DeAndre Jordan is changing his mind again.
No, he’s not trying to renege on his deal with the Los Angeles Clippers. But he is leaving his agents at Relativity Sports following a controversial free-agency process in which he almost spurned the Clippers for the Dallas Mavericks.
Broderick Turner of the Los Angeles Times first broke the news:
Jordan informed agents Dan Fegan, Jarin Akana last week the he was "moving in another direction," per source.
— Brad Turner (@BA_Turner) August 31, 2015
The first natural impulse is to offer Jordan’s agents a good riddance. A lot of people thought that Fegan steered Jordan in the direction of Mark Cuban and the Mavericks, with whom he has previous ties.
But while that’s certainly part of the offseason flip-flop story, Turner does point out that Jordan doesn’t have the best track record with agents:
DJ has now been with 3 agents in seven years, Joel Bell, Wasserman Media Group, Relativity Sports.

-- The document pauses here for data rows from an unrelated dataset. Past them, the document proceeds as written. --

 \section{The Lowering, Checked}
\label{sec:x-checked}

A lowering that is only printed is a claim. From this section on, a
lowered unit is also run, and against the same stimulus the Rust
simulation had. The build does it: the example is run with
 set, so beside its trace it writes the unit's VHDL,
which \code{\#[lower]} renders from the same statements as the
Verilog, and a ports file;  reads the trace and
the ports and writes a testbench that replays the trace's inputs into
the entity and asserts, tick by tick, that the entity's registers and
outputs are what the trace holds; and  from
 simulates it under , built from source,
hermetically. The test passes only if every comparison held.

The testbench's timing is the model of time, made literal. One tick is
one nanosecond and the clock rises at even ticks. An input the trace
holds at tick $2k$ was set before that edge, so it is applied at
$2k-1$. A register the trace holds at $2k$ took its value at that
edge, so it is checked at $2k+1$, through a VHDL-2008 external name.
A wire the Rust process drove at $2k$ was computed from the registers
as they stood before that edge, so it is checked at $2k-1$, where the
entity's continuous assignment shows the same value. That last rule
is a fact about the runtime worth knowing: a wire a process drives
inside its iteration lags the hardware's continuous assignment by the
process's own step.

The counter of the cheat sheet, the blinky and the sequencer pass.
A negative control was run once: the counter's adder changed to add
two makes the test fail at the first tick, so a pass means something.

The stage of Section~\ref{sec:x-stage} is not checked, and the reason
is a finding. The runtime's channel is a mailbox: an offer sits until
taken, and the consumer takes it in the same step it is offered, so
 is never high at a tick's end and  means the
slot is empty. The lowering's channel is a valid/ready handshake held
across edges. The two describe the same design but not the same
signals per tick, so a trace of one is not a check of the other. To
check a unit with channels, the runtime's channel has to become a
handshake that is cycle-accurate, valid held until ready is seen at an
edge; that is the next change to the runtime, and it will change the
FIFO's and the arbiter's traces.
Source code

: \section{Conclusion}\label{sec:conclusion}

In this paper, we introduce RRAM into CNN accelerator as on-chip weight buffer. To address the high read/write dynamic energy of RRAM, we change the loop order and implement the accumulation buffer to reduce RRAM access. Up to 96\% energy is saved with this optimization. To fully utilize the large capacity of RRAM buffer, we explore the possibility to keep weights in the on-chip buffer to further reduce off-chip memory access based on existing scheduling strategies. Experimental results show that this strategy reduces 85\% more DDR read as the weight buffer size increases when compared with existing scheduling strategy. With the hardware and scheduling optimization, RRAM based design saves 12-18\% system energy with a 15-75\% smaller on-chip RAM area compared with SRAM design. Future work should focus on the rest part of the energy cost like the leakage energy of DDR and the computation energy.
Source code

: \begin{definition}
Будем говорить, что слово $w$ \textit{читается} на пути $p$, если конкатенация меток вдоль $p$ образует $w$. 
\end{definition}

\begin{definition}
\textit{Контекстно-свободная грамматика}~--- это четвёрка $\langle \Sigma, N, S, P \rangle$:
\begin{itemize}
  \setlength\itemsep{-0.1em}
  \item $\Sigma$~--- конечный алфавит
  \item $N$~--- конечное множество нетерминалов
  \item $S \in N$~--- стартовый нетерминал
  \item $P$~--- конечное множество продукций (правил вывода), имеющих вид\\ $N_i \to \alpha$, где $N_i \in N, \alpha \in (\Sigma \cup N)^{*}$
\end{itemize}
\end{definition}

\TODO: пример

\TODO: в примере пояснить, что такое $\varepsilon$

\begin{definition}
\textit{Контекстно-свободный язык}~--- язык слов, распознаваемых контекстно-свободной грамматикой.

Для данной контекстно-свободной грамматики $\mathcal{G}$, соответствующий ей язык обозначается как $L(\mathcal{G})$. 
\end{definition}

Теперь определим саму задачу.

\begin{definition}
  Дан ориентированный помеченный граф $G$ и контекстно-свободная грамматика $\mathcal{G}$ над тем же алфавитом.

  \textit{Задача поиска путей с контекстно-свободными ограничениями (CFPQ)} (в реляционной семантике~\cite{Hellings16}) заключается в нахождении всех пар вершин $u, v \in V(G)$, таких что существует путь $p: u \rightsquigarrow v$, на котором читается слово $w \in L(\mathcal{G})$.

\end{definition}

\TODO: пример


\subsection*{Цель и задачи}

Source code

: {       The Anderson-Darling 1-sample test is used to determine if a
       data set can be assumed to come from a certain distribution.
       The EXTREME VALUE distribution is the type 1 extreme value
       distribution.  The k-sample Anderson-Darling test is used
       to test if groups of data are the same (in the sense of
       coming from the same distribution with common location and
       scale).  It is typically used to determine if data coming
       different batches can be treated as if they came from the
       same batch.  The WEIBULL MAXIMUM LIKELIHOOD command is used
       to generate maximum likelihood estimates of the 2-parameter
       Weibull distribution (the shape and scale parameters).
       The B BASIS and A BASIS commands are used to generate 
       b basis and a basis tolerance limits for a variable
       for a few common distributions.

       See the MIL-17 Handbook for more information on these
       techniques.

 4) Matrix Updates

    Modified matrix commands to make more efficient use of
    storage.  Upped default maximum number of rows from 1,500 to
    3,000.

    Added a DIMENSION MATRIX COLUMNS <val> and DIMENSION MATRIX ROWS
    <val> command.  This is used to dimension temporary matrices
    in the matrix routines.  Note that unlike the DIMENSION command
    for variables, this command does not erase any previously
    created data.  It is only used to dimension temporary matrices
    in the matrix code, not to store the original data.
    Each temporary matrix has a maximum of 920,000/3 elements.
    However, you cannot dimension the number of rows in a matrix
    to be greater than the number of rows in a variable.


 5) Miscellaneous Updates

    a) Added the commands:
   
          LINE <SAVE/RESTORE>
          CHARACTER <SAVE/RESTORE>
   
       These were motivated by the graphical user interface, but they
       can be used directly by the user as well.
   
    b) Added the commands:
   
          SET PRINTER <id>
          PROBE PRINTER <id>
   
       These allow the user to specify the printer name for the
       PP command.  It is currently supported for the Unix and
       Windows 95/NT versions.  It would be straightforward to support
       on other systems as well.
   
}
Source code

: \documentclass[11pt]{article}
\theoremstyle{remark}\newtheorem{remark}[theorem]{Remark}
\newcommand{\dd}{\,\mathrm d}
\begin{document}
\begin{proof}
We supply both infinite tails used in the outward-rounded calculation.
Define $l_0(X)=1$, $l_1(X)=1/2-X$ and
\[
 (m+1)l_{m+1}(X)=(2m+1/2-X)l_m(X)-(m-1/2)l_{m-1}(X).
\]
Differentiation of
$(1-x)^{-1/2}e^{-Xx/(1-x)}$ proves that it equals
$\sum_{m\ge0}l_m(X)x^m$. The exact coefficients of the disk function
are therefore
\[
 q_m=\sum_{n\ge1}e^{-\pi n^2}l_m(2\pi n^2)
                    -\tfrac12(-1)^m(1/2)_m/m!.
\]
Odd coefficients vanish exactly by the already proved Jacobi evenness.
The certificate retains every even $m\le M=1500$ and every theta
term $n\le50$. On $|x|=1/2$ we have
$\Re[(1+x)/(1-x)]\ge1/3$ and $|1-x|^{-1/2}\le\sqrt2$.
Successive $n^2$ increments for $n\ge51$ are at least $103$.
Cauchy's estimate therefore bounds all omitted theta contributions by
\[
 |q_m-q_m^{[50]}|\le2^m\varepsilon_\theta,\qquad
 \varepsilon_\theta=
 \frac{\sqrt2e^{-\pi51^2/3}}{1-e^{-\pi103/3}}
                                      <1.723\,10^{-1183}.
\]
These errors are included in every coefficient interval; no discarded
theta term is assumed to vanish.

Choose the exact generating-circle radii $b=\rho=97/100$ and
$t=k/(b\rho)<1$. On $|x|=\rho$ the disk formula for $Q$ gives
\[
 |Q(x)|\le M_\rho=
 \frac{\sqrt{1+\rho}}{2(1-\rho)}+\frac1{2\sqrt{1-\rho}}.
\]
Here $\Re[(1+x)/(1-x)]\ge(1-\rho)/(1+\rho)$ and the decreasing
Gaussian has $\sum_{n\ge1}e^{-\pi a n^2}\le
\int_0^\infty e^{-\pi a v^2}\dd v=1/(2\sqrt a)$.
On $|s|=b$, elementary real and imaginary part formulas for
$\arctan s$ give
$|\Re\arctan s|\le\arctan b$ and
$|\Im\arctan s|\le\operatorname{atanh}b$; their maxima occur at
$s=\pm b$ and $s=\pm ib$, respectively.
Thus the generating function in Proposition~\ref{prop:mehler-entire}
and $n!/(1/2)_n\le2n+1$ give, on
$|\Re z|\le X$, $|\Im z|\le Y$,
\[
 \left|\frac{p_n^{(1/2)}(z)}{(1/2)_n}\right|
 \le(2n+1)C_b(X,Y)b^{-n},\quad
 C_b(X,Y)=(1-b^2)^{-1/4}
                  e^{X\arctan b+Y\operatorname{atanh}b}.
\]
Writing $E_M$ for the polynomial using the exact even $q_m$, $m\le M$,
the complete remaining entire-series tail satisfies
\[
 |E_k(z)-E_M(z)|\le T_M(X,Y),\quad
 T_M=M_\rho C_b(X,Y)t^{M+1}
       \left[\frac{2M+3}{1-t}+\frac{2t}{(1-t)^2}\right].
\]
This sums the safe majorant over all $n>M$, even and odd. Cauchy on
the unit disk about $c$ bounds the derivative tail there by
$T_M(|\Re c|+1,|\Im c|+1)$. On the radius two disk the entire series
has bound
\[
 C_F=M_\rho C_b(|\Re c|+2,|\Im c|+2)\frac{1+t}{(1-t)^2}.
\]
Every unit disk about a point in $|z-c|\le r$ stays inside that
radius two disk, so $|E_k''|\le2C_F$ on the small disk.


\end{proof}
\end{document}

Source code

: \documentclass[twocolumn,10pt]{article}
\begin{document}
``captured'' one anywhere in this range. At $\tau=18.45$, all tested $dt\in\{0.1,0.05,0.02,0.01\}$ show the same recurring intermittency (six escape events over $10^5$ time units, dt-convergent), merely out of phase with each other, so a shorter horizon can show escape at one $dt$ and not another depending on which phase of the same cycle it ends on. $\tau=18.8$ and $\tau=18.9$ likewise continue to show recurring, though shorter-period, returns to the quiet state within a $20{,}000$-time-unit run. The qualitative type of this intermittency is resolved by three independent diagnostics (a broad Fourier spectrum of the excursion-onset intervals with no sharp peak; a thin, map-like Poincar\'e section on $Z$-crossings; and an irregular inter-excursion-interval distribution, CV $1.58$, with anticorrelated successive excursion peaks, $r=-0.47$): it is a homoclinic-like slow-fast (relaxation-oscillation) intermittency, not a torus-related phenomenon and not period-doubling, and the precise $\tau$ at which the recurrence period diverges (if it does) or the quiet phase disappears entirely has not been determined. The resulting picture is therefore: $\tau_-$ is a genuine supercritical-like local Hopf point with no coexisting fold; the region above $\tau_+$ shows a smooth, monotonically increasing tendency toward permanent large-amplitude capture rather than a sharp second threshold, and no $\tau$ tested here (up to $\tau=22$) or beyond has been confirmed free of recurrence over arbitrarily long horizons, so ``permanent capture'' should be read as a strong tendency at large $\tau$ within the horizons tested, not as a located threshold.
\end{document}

— Brad Turner (@BA_Turner) August 31, 2015
All arguments to the contrary must acknowledge Jordan’s musical agents game. At 27, he seems to be a very impressionable adult, one who struggles with big decisions—not unlike a normal human being. This just isn’t something we’re used to seeing from NBA veterans, specifically superstars. Dwight Howard’s previous indecisiveness, along with Jordan’s now, is the exception.
Jordan, to his credit, admitted as much shortly after the controversy subsided while speaking with The Players’ Tribune:
As everyone knows, I struggled with it. It was nine or ten days of intense pressure. Every night I would have a different scenario in my head, of the city and team where I thought I would fit best. I had several meetings with teams and even more conversations with my family and friends. I kept thinking about what it really meant to be “home” and I would go back and forth.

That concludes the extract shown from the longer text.